____ RECORDS

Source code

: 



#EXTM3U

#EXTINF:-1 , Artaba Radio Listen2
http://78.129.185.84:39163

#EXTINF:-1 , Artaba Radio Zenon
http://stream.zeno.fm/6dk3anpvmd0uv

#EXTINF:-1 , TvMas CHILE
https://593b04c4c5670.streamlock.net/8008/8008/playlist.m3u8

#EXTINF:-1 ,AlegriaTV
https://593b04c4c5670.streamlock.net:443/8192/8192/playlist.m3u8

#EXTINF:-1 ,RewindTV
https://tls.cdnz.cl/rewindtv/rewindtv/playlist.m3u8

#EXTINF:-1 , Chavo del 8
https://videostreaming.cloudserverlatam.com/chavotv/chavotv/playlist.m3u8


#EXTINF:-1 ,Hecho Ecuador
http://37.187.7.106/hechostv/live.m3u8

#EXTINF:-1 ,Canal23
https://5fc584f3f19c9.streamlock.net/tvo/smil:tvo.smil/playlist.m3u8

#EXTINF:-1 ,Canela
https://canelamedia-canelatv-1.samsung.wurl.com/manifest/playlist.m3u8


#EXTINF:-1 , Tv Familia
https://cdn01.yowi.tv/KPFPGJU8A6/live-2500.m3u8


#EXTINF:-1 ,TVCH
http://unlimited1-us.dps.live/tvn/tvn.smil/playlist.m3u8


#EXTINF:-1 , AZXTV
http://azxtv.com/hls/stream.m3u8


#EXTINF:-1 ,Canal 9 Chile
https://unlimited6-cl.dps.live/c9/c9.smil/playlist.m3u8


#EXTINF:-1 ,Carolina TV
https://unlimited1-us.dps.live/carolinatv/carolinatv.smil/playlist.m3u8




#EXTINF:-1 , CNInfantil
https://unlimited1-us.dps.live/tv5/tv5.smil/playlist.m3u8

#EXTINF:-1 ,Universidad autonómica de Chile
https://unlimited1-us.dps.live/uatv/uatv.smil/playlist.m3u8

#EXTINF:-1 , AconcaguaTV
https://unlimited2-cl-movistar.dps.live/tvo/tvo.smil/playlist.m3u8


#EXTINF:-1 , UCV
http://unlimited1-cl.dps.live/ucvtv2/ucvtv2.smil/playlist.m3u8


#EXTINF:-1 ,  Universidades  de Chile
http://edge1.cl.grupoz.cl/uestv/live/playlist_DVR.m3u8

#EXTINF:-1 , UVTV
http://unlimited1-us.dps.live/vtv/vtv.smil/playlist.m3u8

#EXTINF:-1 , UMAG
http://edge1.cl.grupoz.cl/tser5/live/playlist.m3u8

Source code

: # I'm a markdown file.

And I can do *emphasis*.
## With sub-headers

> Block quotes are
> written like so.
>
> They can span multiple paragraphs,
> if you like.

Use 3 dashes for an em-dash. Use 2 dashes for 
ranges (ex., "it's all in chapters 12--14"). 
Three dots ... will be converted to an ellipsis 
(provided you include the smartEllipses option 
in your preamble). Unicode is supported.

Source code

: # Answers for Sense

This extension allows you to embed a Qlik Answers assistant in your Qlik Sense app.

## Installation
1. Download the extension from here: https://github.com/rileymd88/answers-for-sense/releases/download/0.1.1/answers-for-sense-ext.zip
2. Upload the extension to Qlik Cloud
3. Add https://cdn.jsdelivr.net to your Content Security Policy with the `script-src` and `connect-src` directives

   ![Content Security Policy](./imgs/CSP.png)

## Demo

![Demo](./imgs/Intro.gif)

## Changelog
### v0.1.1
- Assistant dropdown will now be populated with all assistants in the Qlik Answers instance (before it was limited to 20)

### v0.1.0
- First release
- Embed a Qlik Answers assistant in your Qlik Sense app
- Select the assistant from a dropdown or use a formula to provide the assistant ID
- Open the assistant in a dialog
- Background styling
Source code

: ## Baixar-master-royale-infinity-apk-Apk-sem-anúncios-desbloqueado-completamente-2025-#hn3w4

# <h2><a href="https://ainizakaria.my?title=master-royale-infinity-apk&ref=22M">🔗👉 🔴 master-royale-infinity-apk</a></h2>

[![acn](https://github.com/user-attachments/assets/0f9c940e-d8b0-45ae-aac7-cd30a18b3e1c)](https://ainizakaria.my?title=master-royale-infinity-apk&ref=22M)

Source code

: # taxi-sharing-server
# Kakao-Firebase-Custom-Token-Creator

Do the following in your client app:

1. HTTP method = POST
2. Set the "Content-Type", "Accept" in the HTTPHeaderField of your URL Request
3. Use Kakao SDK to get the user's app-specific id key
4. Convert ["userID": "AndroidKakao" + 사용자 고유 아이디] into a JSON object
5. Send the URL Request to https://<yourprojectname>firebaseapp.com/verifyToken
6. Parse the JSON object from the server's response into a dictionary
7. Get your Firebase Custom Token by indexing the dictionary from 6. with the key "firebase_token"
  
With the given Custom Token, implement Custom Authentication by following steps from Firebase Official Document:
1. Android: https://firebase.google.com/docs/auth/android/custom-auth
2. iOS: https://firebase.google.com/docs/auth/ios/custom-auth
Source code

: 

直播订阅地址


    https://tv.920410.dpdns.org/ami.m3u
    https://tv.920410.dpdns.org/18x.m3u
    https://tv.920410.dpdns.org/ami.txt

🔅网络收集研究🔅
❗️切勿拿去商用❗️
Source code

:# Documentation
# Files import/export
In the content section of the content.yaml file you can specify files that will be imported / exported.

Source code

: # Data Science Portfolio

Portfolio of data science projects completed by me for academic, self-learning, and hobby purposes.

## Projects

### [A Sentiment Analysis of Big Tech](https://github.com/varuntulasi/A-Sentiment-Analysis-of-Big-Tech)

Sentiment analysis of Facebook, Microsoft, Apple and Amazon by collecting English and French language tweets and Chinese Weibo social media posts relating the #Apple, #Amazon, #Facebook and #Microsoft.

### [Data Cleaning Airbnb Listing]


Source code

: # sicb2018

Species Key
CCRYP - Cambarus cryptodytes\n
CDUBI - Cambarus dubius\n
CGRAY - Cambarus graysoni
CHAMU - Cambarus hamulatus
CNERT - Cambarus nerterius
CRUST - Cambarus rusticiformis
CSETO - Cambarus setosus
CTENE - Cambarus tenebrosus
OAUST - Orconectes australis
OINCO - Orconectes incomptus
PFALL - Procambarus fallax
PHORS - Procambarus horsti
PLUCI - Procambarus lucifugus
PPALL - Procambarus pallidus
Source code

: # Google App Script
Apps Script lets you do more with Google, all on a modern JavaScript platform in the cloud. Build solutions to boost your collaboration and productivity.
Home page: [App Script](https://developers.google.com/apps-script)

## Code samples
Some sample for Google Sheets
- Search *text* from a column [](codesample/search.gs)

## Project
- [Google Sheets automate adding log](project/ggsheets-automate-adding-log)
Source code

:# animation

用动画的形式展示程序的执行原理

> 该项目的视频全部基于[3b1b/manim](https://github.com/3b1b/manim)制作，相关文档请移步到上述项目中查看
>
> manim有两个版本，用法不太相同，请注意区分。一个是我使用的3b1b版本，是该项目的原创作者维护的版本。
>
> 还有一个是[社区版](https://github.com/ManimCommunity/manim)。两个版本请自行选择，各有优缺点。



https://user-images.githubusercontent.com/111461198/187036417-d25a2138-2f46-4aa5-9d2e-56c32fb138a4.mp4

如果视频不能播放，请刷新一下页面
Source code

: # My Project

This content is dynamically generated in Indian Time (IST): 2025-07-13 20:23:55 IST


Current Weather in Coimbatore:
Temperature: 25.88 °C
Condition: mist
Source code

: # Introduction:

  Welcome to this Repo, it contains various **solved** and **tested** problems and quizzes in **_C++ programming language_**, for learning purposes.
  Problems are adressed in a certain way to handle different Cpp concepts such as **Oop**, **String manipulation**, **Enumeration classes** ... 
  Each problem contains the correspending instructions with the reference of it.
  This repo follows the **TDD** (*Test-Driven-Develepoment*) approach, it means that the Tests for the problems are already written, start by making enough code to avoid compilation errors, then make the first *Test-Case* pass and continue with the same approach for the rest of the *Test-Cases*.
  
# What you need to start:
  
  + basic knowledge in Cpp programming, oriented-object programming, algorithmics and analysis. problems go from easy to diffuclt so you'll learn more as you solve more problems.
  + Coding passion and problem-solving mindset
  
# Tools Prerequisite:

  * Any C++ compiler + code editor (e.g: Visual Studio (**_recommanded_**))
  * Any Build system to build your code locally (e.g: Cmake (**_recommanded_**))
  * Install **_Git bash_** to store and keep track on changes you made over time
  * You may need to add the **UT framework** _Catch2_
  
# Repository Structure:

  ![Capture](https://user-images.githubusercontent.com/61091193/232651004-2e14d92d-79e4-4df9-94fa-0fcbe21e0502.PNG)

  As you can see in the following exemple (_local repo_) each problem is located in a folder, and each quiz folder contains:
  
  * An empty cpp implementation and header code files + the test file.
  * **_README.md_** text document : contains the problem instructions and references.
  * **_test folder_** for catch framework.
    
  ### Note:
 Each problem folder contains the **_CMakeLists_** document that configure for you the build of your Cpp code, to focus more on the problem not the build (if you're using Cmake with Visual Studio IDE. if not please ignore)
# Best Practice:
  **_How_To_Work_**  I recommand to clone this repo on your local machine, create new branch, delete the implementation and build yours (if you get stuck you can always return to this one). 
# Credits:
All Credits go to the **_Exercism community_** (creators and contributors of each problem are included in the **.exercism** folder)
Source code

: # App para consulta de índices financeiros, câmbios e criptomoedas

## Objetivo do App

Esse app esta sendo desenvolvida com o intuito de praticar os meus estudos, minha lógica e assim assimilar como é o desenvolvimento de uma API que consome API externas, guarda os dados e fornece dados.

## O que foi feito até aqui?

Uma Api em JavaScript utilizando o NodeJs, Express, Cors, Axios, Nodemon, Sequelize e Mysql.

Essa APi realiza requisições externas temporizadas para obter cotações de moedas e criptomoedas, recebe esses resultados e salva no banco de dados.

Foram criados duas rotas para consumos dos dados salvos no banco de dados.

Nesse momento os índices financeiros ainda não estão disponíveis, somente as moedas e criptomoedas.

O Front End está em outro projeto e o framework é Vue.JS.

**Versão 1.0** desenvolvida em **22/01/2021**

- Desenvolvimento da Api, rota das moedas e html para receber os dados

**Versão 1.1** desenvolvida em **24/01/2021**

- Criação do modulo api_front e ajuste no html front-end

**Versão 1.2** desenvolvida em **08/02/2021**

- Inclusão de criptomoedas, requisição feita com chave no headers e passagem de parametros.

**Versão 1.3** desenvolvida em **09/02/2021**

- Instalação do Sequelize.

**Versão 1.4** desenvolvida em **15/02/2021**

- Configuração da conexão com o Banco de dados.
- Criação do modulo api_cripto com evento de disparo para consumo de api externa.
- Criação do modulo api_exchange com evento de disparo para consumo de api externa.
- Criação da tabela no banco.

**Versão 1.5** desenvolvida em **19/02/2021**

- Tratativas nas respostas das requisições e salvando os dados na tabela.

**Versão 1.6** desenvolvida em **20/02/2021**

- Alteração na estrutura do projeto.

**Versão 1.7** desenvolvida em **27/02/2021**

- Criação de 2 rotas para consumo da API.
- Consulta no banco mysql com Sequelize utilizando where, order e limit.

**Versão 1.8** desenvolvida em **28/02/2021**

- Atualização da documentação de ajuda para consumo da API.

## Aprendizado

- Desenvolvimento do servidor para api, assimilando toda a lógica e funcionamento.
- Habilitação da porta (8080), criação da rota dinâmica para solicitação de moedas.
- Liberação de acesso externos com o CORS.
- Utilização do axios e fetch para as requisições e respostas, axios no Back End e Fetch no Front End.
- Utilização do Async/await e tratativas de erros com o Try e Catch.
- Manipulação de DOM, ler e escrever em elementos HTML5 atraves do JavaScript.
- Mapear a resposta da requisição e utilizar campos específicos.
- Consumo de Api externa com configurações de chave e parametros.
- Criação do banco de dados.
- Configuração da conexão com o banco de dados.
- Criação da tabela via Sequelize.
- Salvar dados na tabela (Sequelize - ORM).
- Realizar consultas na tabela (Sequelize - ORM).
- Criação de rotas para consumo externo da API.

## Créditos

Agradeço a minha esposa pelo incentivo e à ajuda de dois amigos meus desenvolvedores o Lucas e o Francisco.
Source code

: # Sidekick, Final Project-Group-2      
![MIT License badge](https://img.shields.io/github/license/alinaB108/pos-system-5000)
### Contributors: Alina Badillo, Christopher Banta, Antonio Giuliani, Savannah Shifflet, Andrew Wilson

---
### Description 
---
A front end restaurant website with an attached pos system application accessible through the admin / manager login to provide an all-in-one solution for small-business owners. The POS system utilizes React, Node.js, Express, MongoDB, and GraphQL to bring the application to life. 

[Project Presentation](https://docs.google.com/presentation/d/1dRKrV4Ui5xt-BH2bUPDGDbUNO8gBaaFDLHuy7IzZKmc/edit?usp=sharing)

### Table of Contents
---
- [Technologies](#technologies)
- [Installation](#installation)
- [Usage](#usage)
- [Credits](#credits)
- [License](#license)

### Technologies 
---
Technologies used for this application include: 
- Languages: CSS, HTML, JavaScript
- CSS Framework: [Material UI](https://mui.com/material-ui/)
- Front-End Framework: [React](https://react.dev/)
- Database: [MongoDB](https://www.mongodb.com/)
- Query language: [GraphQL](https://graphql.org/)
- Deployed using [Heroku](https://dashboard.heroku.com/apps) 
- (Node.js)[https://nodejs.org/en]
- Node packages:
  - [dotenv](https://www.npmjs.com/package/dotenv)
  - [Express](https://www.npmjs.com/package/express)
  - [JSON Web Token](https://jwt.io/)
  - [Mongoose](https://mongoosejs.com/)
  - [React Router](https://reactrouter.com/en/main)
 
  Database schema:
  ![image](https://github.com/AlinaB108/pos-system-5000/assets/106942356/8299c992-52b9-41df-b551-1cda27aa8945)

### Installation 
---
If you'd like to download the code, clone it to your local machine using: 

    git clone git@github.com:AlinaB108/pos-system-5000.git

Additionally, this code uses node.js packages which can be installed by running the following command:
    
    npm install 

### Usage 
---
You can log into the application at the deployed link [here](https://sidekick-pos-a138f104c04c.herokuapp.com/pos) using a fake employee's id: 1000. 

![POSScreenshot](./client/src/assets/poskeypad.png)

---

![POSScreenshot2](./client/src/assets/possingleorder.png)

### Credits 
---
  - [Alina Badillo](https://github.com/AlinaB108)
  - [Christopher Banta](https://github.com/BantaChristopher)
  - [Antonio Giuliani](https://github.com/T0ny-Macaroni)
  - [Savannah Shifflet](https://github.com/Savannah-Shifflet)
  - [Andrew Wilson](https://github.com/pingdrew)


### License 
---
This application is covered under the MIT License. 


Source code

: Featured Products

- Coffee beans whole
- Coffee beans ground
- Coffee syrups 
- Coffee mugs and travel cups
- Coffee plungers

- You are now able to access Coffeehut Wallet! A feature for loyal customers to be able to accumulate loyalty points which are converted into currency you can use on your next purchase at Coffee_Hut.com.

________

### ABOUT THIS EXERCISE
Copy out, from the material above, each line in which the string "lógica" is found.

### YOUR RESPONSE
Esse app esta sendo desenvolvida com o intuito de praticar os meus estudos, minha lógica e assim assimilar como é o desenvolvimento de uma API que consome API externas, guarda os dados e fornece dados.
- Desenvolvimento do servidor para api, assimilando toda a lógica e funcionamento.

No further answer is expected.